Write the shortest possible program (length measured in bytes) satisfying the following requirements:

no input
output is to stdout
execution eventually terminates
total number of output bytes exceeds Graham's number

Assume that programs run until "normal" termination on an ideal computer¹ able to access unlimited resources, and that the common programming languages are modified if necessary (without changing the syntax) to allow this. Because of these assumptions, we might call this a kind of Gedankenexperiment.

To get things started, here's a 73-byte Ruby program that computes f_ω+1(99) in the fast-growing hierarchy:

f=proc{|k,n|k>0?n.times{n=f[k-1,n]}:n+=1;n};n=99;n.times{n=f[n,n]};puts n

¹ EDIT: More precisely, suppose we're taking an existing system and modifying it only to have no upper limit on storage size (but it is always finite). The execution-times of instructions are not supposed to be modified, but the machine is assumed to be ideal in that it will have no upper limit on its operating lifetime.

r.e.s.

Posted 2012-06-22T02:37:46.443

Reputation: 2 872

This takes my tetration question to a whole new level!

– MrZander – 2012-06-25T03:47:07.190

There was once a similar programming contest called the Bignum Bakeoff. Some of the entries are quite interesting; the results are here: http://djm.cc/bignum-results.txt

– Danny Chia – 2013-06-09T19:01:34.973

Answers

GolfScript (49 47 chars)

4.,{\):i\.0={.0+.({<}+??\((\+.@<i*\+}{(;}if.}do

See Lifetime of a worm for lots of explanation. In short, this prints a number greater than f_ω^ω(2).

Peter Taylor

Posted 2012-06-22T02:37:46.443

Reputation: 41 901

f_(ω^ω)(2) is about as large as g_(f_8(8)), so not as overkill as that expression would imply. – Simply Beautiful Art – 2017-12-03T20:47:40.000

Haskell, _{59 57 55} 63

(f%s)1=s;(f%s)n=f.(f%s)$n-1
main=print$((flip((%3)%(3^))3)%4)66

How it works: % simply takes a function and composes it n-1 times on top of s; i.e. %3 takes a function f and returns a function of n that equals applying it f to 3, n-1 times in a row.
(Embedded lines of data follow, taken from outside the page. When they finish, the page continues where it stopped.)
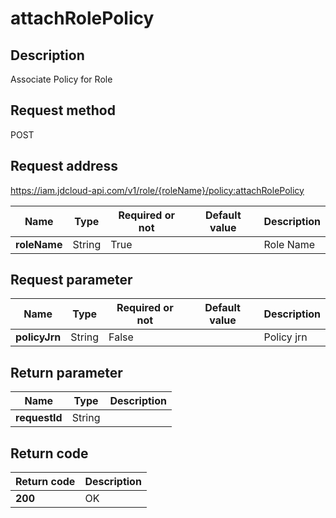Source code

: # attachRolePolicy


## Description
Associate Policy for Role

## Request method
POST

## Request address
https://iam.jdcloud-api.com/v1/role/{roleName}/policy:attachRolePolicy

|Name|Type|Required or not|Default value|Description|
|---|---|---|---|---|
|**roleName**|String|True||Role Name|

## Request parameter
|Name|Type|Required or not|Default value|Description|
|---|---|---|---|---|
|**policyJrn**|String|False||Policy jrn|


## Return parameter
|Name|Type|Description|
|---|---|---|
|**requestId**|String||



## Return code
|Return code|Description|
|---|---|
|**200**|OK|
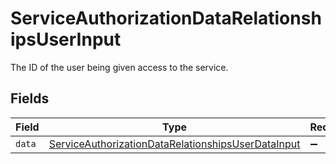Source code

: # ServiceAuthorizationDataRelationshipsUserInput

The ID of the user being given access to the service.


## Fields

| Field                                                                                                                           | Type                                                                                                                            | Required                                                                                                                        | Description                                                                                                                     |
| ------------------------------------------------------------------------------------------------------------------------------- | ------------------------------------------------------------------------------------------------------------------------------- | ------------------------------------------------------------------------------------------------------------------------------- | ------------------------------------------------------------------------------------------------------------------------------- |
| `data`                                                                                                                          | [ServiceAuthorizationDataRelationshipsUserDataInput](../../models/shared/serviceauthorizationdatarelationshipsuserdatainput.md) | :heavy_minus_sign:                                                                                                              | N/A                                                                                                                             |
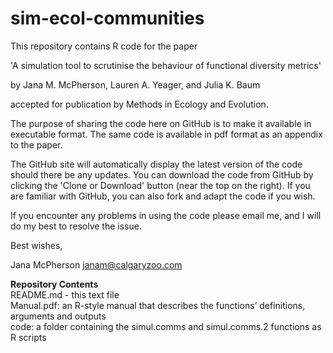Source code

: # sim-ecol-communities

This repository contains R code for the paper

'A simulation tool to scrutinise the behaviour of functional diversity metrics'

by Jana M. McPherson, Lauren A. Yeager, and Julia K. Baum

accepted for publication by Methods in Ecology and Evolution. 


The purpose of sharing the code here on GitHub is to make it available in executable format. The same code is available in pdf format as an appendix to the paper.

The GitHub site will automatically display the latest version of the code should there be any updates. You can download the code from GitHub by clicking the 'Clone or Download' button (near the top on the right). If you are familiar with GitHub, you can also fork and adapt the code if you wish.

If you encounter any problems in using the code please email me, and I will do my best to resolve the issue. 

Best wishes,

Jana McPherson
janam@calgaryzoo.com

**Repository Contents**  
README.md - this text file  
Manual.pdf: an R-style manual that describes the functions’ definitions, arguments and outputs  
code: a folder containing the simul.comms and simul.comms.2 functions as R scripts  
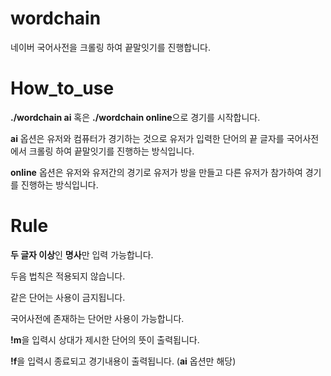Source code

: # wordchain
네이버 국어사전을 크롤링 하여 끝말잇기를 진행합니다.

# How_to_use
**./wordchain ai** 혹은 **./wordchain online**으로 경기를 시작합니다.

**ai** 옵션은 유저와 컴퓨터가 경기하는 것으로 유저가 입력한 단어의 끝 글자를 국어사전에서 크롤링 하여 끝말잇기를 진행하는 방식입니다.

**online** 옵션은 유저와 유저간의 경기로 유저가 방을 만들고 다른 유저가 참가하여 경기를 진행하는 방식입니다.

# Rule
**두 글자 이상**인 **명사**만 입력 가능합니다.

두음 법칙은 적용되지 않습니다.

같은 단어는 사용이 금지됩니다.

국어사전에 존재하는 단어만 사용이 가능합니다.

**!m**을 입력시 상대가 제시한 단어의 뜻이 출력됩니다.

**!f**을 입력시 종료되고 경기내용이 출력됩니다. (**ai** 옵션만 해당)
If we iterate the application of this higher-order function, we get a fast-growing sequence of functions – starting with exponentiation, it's exactly the sequence of Knuth-arrow-forest sizes:
((%3)%(3^))1 n = (3^)n = 3ⁿ = 3↑n
((%3)%(3^))2 n = ((3^)%3)n = (3↑)ⁿ⁻¹ $ 3 = 3↑↑n
((%3)%(3^))3 n = (((3^)%3)%3)n = (3↑↑)ⁿ⁻¹ $ 3 = 3↑↑↑n
and so on. ((%3)%(3^))n 3 is 3 ↑ⁿ 3, which is what appears in the calculation to Graham's number. All that's left to do is composing the function (\n -> 3 ↑ⁿ 3) ≡ flip((%3)%(3^))3 more than 64 times, on top of 4 (the number of arrows the calculation starts with), to get a number larger than Graham's number. It's obvious that the logarithm (what a lamely slow function that is!) of g₆₅ is still larger than g₆₄=G, so if we print that number the output length exceeds G.

⬛

ceased to turn counterclockwis

Posted 2012-06-22T02:37:46.443

Reputation: 5 200

When I test this with print$((flip((%3)%(3*))3)%2)1, there's a run-time error - can you say why? It succeeds when the 2 is changed to 1 (output is 81).
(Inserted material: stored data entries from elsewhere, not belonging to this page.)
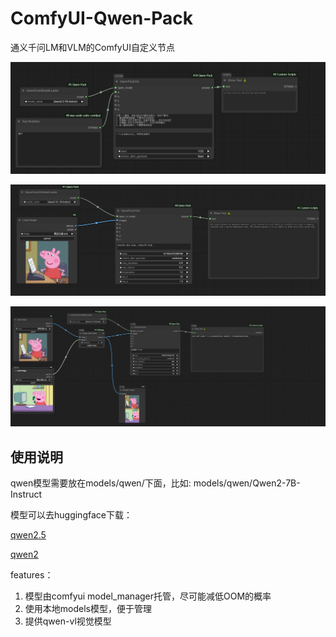 # ComfyUI-Qwen-Pack

通义千问LM和VLM的ComfyUI自定义节点

![翻译](./assert/snap1.png)

![提示词反推](./assert/snap2.png)

![多图片问答](./assert/snap3.png)

## 使用说明
qwen模型需要放在models/qwen/下面，比如: models/qwen/Qwen2-7B-Instruct

模型可以去huggingface下载：

[qwen2.5](https://huggingface.co/collections/Qwen/qwen25-66e81a666513e518adb90d9e)

[qwen2](https://huggingface.co/collections/Qwen/qwen2-6659360b33528ced941e557f)


features：
1. 模型由comfyui model_manager托管，尽可能减低OOM的概率
2. 使用本地models模型，便于管理
3. 提供qwen-vl视觉模型


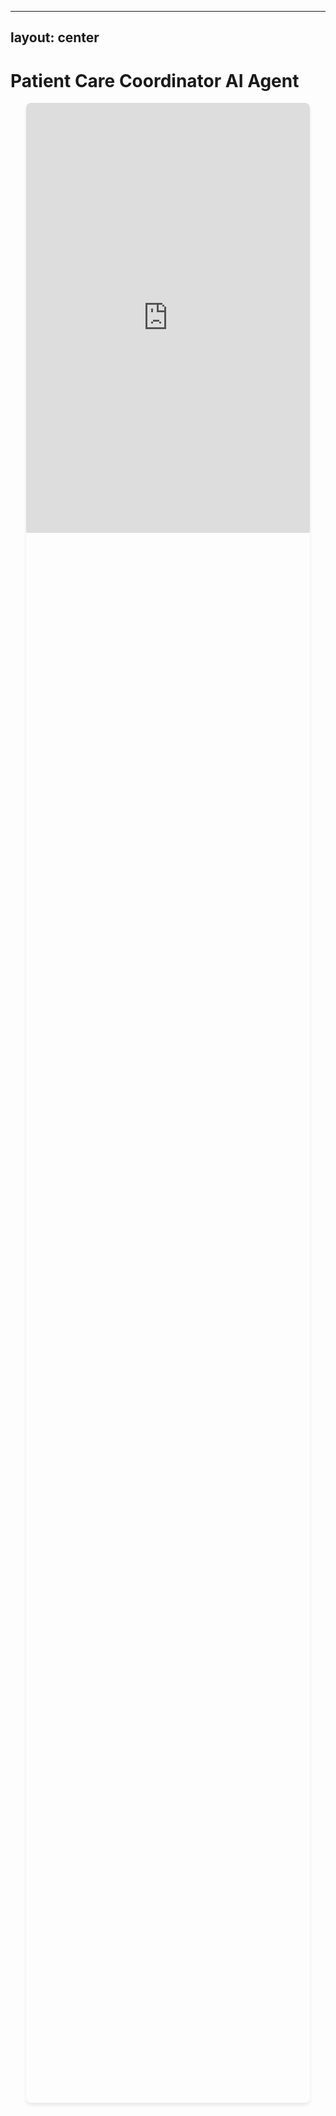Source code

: 
---
layout: center
---

# Patient Care Coordinator AI Agent

<div class="agent-container">
  <iframe 
    id="JotFormIFrame-019761564a40774fb9e0437c063b514ea274"
    title="Patient Care Coordinator AI Agent" 
    onload="window.parent.scrollTo(0,0)"
    allowtransparency="true" 
    allow="geolocation; microphone; camera; fullscreen"
    src="https://agent.jotform.com/019761564a40774fb9e0437c063b514ea274?embedMode=iframe&background=1&shadow=1"
    frameborder="0" 
    style="max-width:100%; height:688px; border:none; width:100%;" 
    scrolling="no"
    class="interactive-agent">
  </iframe>
</div>

<script src='https://cdn.jotfor.ms/s/umd/latest/for-form-embed-handler.js'></script>
<script>
  window.jotformEmbedHandler("iframe[id='JotFormIFrame-019761564a40774fb9e0437c063b514ea274']",
    "https://www.jotform.com")
</script>

<style scoped>
.agent-container {
  position: relative;
  width: 90%;
  height: 80vh;
  border-radius: 8px;
  overflow: hidden;
  box-shadow: 0 4px 6px -1px rgba(0, 0, 0, 0.1);
  margin: 0 auto;
}

.interactive-agent {
  width: 100%;
  height: 100%;
  border: none;
  transition: filter 0.3s ease;
}

.agent-container:hover .interactive-agent {
  filter: brightness(1.05);
}
</style>
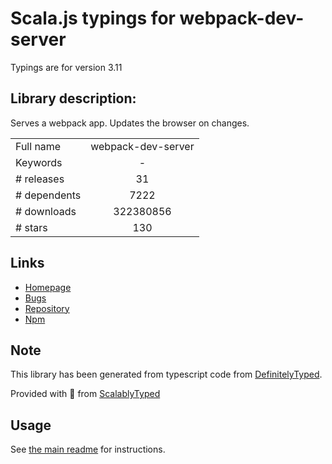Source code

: 
# Scala.js typings for webpack-dev-server

Typings are for version 3.11

## Library description:
Serves a webpack app. Updates the browser on changes.

|                    |                 |
| ------------------ | :-------------: |
| Full name          | webpack-dev-server |
| Keywords           | - |
| # releases         | 31 |
| # dependents       | 7222 |
| # downloads        | 322380856 |
| # stars            | 130 |

## Links
- [Homepage](https://github.com/webpack/webpack-dev-server#readme)
- [Bugs](https://github.com/webpack/webpack-dev-server/issues)
- [Repository](https://github.com/webpack/webpack-dev-server)
- [Npm](https://www.npmjs.com/package/webpack-dev-server)
    


## Note
This library has been generated from typescript code from [DefinitelyTyped](https://definitelytyped.org).

Provided with :purple_heart: from [ScalablyTyped](https://github.com/oyvindberg/ScalablyTyped)

## Usage
See [the main readme](../../readme.md) for instructions.


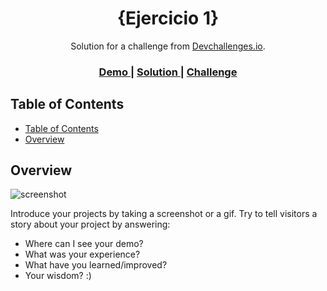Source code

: <!-- Please update value in the {}  -->

<h1 align="center">{Ejercicio 1}</h1>

<div align="center">
   Solution for a challenge from  <a href="https://legacy.devchallenges.io/solutions/Dr92LPVRNRLwHl378CJN" target="_blank">Devchallenges.io</a>.
</div>

<div align="center">
  <h3>
    <a href="https://practica1-gules.vercel.app/">
      Demo
    </a>
    <span> | </span>
    <a href="https://github.com/WanderTheWeeb/Practica1">
      Solution
    </a>
    <span> | </span>
    <a href="https://legacy.devchallenges.io/challenges/wBunSb7FPrIepJZAg0sY">
      Challenge
    </a>
  </h3>
</div>

<!-- TABLE OF CONTENTS -->

## Table of Contents

- [Table of Contents](#table-of-contents)
- [Overview](#overview)

<!-- OVERVIEW -->

## Overview

![screenshot](https://user-images.githubusercontent.com/16707738/92399059-5716eb00-f132-11ea-8b14-bcacdc8ec97b.png)

Introduce your projects by taking a screenshot or a gif. Try to tell visitors a story about your project by answering:

- Where can I see your demo?
- What was your experience?
- What have you learned/improved?
- Your wisdom? :)

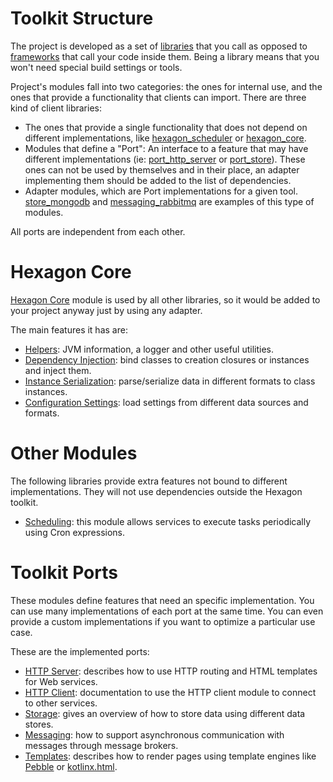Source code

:
# Toolkit Structure

The project is developed as a set of [libraries][frameworks] that you call as opposed to
[frameworks] that call your code inside them. Being a library means that you won't need special
build settings or tools.

Project's modules fall into two categories: the ones for internal use, and the ones that provide a
functionality that clients can import. There are three kind of client libraries:

* The ones that provide a single functionality that does not depend on different implementations,
  like [hexagon_scheduler] or [hexagon_core].
* Modules that define a "Port": An interface to a feature that may have different implementations
  (ie: [port_http_server] or [port_store]). These ones can not be used by themselves and in their
  place, an adapter implementing them should be added to the list of dependencies.
* Adapter modules, which are Port implementations for a given tool. [store_mongodb] and
  [messaging_rabbitmq] are examples of this type of modules.
  
All ports are independent from each other.

[frameworks]: https://www.quora.com/Whats-the-difference-between-a-library-and-a-framework

[hexagon_scheduler]: /hexagon_scheduler/index.html
[hexagon_core]: /hexagon_core/index.html

[port_http_server]: /port_http_server/index.html
[port_store]: /port_store/index.html

[store_mongodb]: /store_mongodb/index.html
[messaging_rabbitmq]: /messaging_rabbitmq/index.html

# Hexagon Core

[Hexagon Core] module is used by all other libraries, so it would be added to your project anyway
just by using any adapter.

The main features it has are:

* [Helpers]: JVM information, a logger and other useful utilities.
* [Dependency Injection]: bind classes to creation closures or instances and inject them.
* [Instance Serialization]: parse/serialize data in different formats to class instances.
* [Configuration Settings]: load settings from different data sources and formats.

[Hexagon Core]: /hexagon_core/index.html
[Helpers]: /hexagon_core/index.html#helpers
[Dependency Injection]: /hexagon_core/index.html#dependency-injection
[Instance Serialization]: /hexagon_core/index.html#instance-serialization
[Configuration Settings]: /hexagon_core/index.html#configuration-settings

# Other Modules

The following libraries provide extra features not bound to different implementations. They will not
use dependencies outside the Hexagon toolkit.

* [Scheduling]: this module allows services to execute tasks periodically using Cron expressions.

[Scheduling]: /hexagon_scheduler/index.html

<!--
* [Testing]: explains how to the test Hexagon's services.
* [REST]: utilities to build REST services over HTTP servers.

[Testing]: /modules/testing.html
[REST]: /modules/rest.html
-->

# Toolkit Ports

These modules define features that need an specific implementation. You can use many implementations
of each port at the same time. You can even provide a custom implementations if you want to optimize
a particular use case.

These are the implemented ports:

* [HTTP Server]: describes how to use HTTP routing and HTML templates for Web services.
* [HTTP Client]: documentation to use the HTTP client module to connect to other services.
* [Storage]: gives an overview of how to store data using different data stores.
* [Messaging]: how to support asynchronous communication with messages through message brokers.
* [Templates]: describes how to render pages using template engines like [Pebble] or [kotlinx.html].

[HTTP Server]: /port_http_server/index.html
[HTTP Client]: /port_http_client/index.html
[Storage]: /port_store/index.html
[Messaging]: /port_messaging/index.html
[Templates]: /port_templates/index.html

[Pebble]: https://pebbletemplates.io
[kotlinx.html]: https://github.com/Kotlin/kotlinx.html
– r.e.s. – 2012-06-25T12:33:28.017

Oh... ideone seems to run a 32-bit version, so it gets to an overflow of Int quickly. On a 64-bit system, that consumes too much memory to reproduce, but of course it still won't allow to reach G. I need the (big-int) Integer type, so I can't use !!; wait... – ceased to turn counterclockwis – 2012-06-25T12:44:16.023

Fixed it now, had to use explicit recursion to implement %. – ceased to turn counterclockwis – 2012-06-25T12:51:26.137

I find ((%3)%(3*))2 n actually grows faster than you say (a good thing), but my Haskell-fu is inadequate to understand why. For n = 0, 1, 2, ..., instead of giving 3, 3^3, 3^(3^3), ..., it gives 3, 3^(3+1), 3^((3^(3+1))+1), .... – r.e.s. – 2012-06-29T14:15:39.310

As I said: "((%3)%(3*))n 3 is larger than 3 ↑ⁿ 3". Or do you mean something else? Anyway, I changed the definition so that it's all equalities (at least I think so, to lazy to check now...) rather than larger-thans. And if you change 66 to 65, it actually produces G itself, ain't that nice? – ceased to turn counterclockwis – 2012-06-29T21:43:57.933

With respect to the program before your latest changes, I wrote 2 n, not n 3: ((%3)%(3*))2 n grows faster than what you said, i.e. faster than 3↑↑n. The specific growth pattern is in my previous comment, and I don't understand Haskell syntax well enough to know what produced the +1 in that pattern. But I think your new version eliminates this discrepancy, and it's very neat that now your ((flip((%3)%(3^))3)%4)n produces exactly g_(n-1), where g_64 is Graham's number. – r.e.s. – 2012-06-30T01:38:31.367

I'm struggling with the syntax, and it would help immensely if I could see why, given your definition of %, does ((%3)%(3^))2 n == ((3^)%3)n. I'm deriving (incorrectly?) that ((%3)%(3^))2 n == ((%3).(3^))n, then not seeing why ((%3).(3^))n==((3^)%3)n. (I know comments are not the place for lengthy discussion, but perhaps something brief will help others too?) – r.e.s. – 2012-07-02T14:02:04.937

Hm... I suppose this wouldn't suffice for a StackOverflow question, would it? I could of course explain it in more detail here, but this challenge isn't really about how Haskell function compositions work, is it? – ceased to turn counterclockwis – 2012-07-02T14:06:49.237

No, of course this challenge isn't about how Haskell syntax works (hence my remark about brevity). SO might be the best idea. (I'm about to go offline for the day, though -- maybe I'll post something there later.) Thanks for your answer ... I'm trying to grok Haskell because of it. – r.e.s. – 2012-07-02T14:38:25.930

Pyth, 29 28 bytes

M?*GHgtGtgGtH^ThH=ZTV99=gZTZ

Defines a lambda for hyper-operation and recursively calls it. Like the definition for Graham's number, but with larger values.

This:

M?*GHgtGtgGtH^3hH

Defines a lambda, roughly equal to the python

g = lambda G, H:
  g(G-1, g(G, H-1)-1) if G*H else 3^(H+1)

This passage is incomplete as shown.